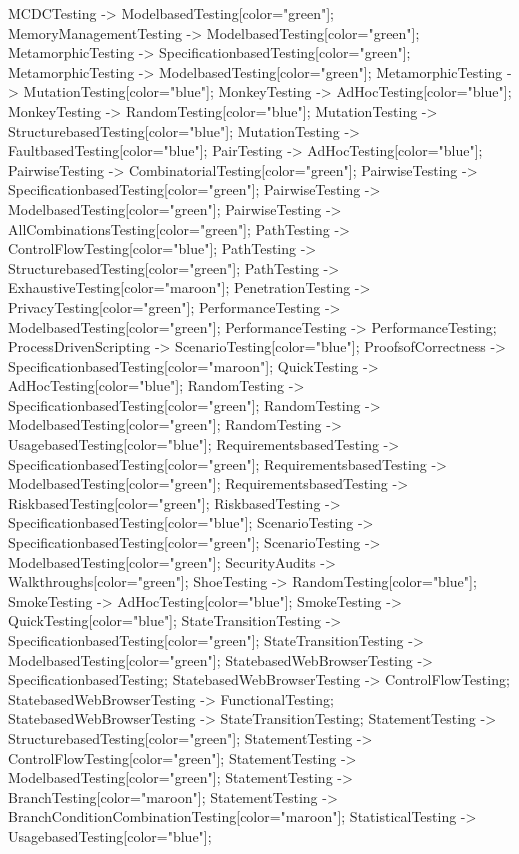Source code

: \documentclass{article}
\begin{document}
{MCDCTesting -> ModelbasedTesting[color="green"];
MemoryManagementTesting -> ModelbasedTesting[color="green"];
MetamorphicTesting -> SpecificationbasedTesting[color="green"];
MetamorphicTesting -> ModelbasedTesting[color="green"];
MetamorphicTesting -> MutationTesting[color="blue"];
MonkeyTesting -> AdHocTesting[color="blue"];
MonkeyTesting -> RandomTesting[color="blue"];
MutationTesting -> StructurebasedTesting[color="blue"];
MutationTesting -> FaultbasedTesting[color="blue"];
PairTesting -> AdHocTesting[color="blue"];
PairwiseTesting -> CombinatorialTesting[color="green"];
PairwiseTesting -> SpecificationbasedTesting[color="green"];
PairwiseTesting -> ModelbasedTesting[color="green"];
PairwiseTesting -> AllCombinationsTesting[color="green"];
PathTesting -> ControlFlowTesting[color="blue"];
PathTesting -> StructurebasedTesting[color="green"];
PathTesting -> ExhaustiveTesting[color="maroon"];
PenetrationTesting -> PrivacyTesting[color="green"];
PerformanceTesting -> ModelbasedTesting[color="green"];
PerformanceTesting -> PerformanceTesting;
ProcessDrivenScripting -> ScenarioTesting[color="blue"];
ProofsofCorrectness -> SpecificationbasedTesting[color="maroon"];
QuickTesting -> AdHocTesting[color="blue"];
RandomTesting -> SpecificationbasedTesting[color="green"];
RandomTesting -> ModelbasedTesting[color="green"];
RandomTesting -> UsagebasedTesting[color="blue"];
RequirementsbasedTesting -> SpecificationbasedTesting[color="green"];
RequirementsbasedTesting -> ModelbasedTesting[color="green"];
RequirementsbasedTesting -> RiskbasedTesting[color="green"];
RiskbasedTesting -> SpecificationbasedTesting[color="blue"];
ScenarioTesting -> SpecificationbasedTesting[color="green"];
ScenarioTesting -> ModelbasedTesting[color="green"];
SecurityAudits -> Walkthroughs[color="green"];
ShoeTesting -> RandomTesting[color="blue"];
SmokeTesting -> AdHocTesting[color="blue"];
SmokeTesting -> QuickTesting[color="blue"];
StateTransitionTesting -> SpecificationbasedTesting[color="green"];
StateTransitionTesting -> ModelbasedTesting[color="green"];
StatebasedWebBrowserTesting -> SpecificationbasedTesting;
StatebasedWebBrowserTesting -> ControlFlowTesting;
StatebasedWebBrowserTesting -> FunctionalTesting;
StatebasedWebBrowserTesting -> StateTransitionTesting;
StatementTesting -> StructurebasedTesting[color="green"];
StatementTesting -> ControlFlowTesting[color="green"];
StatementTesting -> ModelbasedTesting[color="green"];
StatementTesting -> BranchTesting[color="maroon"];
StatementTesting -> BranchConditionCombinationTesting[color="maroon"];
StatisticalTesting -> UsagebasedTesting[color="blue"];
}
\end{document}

__Exercise details__. Write out the material above precisely, leaving each picture behind.

__Solution__.
Source code

: \documentclass{article}
\begin{document}
{MCDCTesting -> ModelbasedTesting[color="green"];
MemoryManagementTesting -> ModelbasedTesting[color="green"];
MetamorphicTesting -> SpecificationbasedTesting[color="green"];
MetamorphicTesting -> ModelbasedTesting[color="green"];
MetamorphicTesting -> MutationTesting[color="blue"];
MonkeyTesting -> AdHocTesting[color="blue"];
MonkeyTesting -> RandomTesting[color="blue"];
MutationTesting -> StructurebasedTesting[color="blue"];
MutationTesting -> FaultbasedTesting[color="blue"];
PairTesting -> AdHocTesting[color="blue"];
PairwiseTesting -> CombinatorialTesting[color="green"];
PairwiseTesting -> SpecificationbasedTesting[color="green"];
PairwiseTesting -> ModelbasedTesting[color="green"];
PairwiseTesting -> AllCombinationsTesting[color="green"];
PathTesting -> ControlFlowTesting[color="blue"];
PathTesting -> StructurebasedTesting[color="green"];
PathTesting -> ExhaustiveTesting[color="maroon"];
PenetrationTesting -> PrivacyTesting[color="green"];
PerformanceTesting -> ModelbasedTesting[color="green"];
PerformanceTesting -> PerformanceTesting;
ProcessDrivenScripting -> ScenarioTesting[color="blue"];
ProofsofCorrectness -> SpecificationbasedTesting[color="maroon"];
QuickTesting -> AdHocTesting[color="blue"];
RandomTesting -> SpecificationbasedTesting[color="green"];
RandomTesting -> ModelbasedTesting[color="green"];
RandomTesting -> UsagebasedTesting[color="blue"];
RequirementsbasedTesting -> SpecificationbasedTesting[color="green"];
RequirementsbasedTesting -> ModelbasedTesting[color="green"];
RequirementsbasedTesting -> RiskbasedTesting[color="green"];
RiskbasedTesting -> SpecificationbasedTesting[color="blue"];
ScenarioTesting -> SpecificationbasedTesting[color="green"];
ScenarioTesting -> ModelbasedTesting[color="green"];
SecurityAudits -> Walkthroughs[color="green"];
ShoeTesting -> RandomTesting[color="blue"];
SmokeTesting -> AdHocTesting[color="blue"];
SmokeTesting -> QuickTesting[color="blue"];
StateTransitionTesting -> SpecificationbasedTesting[color="green"];
StateTransitionTesting -> ModelbasedTesting[color="green"];
StatebasedWebBrowserTesting -> SpecificationbasedTesting;
StatebasedWebBrowserTesting -> ControlFlowTesting;
StatebasedWebBrowserTesting -> FunctionalTesting;
StatebasedWebBrowserTesting -> StateTransitionTesting;
StatementTesting -> StructurebasedTesting[color="green"];
StatementTesting -> ControlFlowTesting[color="green"];
StatementTesting -> ModelbasedTesting[color="green"];
StatementTesting -> BranchTesting[color="maroon"];
StatementTesting -> BranchConditionCombinationTesting[color="maroon"];
StatisticalTesting -> UsagebasedTesting[color="blue"];
}
\end{document}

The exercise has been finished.